Special Issues Related To Death And Dying - Euthanasia
Physician Assisted Euthanasia and General Assisted Euthanasia
Euthanasia, when one person helps another end his or her life, is currently a very controversial topic in many locations. In physician-assisted euthanasia, a medical doctor provides assistance; in general assisted euthanasia, the person can be a family member, friend, coworker, etc.
Euthanasia typically occurs through two primary methods:
- The administration of a high dose of a medication that causes the person to become unconscious very quickly and then shuts down organs and brain functioning
- The shutting off of machines that are sustaining life, such as a breathing machine, feeding tube, etc.

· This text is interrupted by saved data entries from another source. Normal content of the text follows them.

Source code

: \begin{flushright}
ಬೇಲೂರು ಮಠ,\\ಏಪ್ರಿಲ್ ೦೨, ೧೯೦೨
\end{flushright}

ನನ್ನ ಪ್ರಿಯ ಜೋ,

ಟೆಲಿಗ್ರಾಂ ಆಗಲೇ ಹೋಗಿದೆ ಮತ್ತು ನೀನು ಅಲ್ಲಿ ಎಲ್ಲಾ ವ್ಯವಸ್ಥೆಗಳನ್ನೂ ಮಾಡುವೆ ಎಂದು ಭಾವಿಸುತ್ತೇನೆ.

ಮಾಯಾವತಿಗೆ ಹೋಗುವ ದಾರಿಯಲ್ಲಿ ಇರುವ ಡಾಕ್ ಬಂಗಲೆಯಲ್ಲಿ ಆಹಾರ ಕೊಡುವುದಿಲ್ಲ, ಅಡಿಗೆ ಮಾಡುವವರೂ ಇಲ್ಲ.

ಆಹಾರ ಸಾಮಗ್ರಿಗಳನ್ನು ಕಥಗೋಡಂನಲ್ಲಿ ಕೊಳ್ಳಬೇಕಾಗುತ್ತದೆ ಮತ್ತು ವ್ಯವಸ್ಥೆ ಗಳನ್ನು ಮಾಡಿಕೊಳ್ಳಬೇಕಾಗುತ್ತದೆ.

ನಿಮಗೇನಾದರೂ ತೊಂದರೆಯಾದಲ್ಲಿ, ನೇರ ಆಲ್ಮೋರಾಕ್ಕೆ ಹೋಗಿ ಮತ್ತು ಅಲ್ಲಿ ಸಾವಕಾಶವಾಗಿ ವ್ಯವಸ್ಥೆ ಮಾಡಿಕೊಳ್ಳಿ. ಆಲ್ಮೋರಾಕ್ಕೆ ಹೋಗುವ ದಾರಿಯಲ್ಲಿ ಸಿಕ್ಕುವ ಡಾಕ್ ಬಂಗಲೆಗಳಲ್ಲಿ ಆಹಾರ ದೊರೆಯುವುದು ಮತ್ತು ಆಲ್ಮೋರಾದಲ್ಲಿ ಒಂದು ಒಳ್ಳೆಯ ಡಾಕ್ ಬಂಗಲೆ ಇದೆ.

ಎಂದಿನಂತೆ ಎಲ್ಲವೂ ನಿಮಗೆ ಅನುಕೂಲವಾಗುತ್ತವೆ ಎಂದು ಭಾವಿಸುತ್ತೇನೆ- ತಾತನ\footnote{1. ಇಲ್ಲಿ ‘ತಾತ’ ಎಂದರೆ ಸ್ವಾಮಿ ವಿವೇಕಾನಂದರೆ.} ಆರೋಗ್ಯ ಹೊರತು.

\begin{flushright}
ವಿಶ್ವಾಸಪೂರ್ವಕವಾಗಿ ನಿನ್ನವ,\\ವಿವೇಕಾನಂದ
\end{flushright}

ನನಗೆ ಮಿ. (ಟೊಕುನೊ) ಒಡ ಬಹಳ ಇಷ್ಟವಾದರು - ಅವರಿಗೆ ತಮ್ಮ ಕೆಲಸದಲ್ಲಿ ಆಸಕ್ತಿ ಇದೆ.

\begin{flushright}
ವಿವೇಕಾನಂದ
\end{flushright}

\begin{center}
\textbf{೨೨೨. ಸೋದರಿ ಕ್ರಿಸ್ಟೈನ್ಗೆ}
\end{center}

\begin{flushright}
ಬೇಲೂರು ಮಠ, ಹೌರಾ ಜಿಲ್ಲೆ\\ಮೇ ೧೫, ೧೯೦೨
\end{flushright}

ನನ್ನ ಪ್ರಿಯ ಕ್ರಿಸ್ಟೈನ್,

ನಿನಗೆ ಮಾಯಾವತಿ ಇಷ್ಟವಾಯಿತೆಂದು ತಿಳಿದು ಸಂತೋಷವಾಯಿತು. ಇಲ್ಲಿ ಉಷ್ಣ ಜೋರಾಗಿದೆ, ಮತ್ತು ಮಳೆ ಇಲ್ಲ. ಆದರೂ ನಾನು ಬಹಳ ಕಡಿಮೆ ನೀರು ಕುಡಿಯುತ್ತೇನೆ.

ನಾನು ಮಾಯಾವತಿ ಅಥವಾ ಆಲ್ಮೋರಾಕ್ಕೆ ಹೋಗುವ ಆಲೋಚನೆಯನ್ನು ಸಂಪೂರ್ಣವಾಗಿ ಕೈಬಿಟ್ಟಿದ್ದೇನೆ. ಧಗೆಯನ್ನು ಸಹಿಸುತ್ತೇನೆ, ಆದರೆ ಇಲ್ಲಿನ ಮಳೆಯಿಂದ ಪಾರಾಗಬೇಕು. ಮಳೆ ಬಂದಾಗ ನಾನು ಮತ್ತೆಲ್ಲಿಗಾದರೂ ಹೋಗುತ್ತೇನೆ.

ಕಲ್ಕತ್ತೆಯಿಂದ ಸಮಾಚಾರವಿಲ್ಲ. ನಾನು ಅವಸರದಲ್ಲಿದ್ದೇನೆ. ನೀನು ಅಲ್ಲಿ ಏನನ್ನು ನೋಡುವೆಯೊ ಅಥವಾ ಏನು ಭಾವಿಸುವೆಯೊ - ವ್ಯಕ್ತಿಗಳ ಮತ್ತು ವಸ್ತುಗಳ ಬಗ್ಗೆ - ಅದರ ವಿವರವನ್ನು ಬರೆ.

People who believe that euthanasia should be legalized typically use the following arguments:
- People should have the ability to choose when and how they die
- Quality of life is more important than quantity - if someone is in considerable pain, or is severely disabled, he or she should have the ability to decide that life is no longer worth living
- The dying person should have the right to choose the path of his or her life in the final months or days
- If a dying person has decided to end his or her own life, physicians or those close to the person should be able to provide support and assistance
- Euthanasia will occur, so it is better to legalize and regulate the methods that are already secretly being used to assist people in dying
- Part of a physician's oath includes taking all measures necessary to relieve suffering; in some cases, death is the only way to end suffering
However, there are also many arguments against legalizing this practice, which typically include the following:
- A dying person who wants to continue living could be directly or indirectly convinced by others around them, such as family or caregivers, to end his or her life. This situation can occur when the financial costs or the emotional drain on the family would end if the person would simply choose death (a "benefit for the greatest number of people", or "the needs of the many outweigh the needs of the one" type of philosophical argument).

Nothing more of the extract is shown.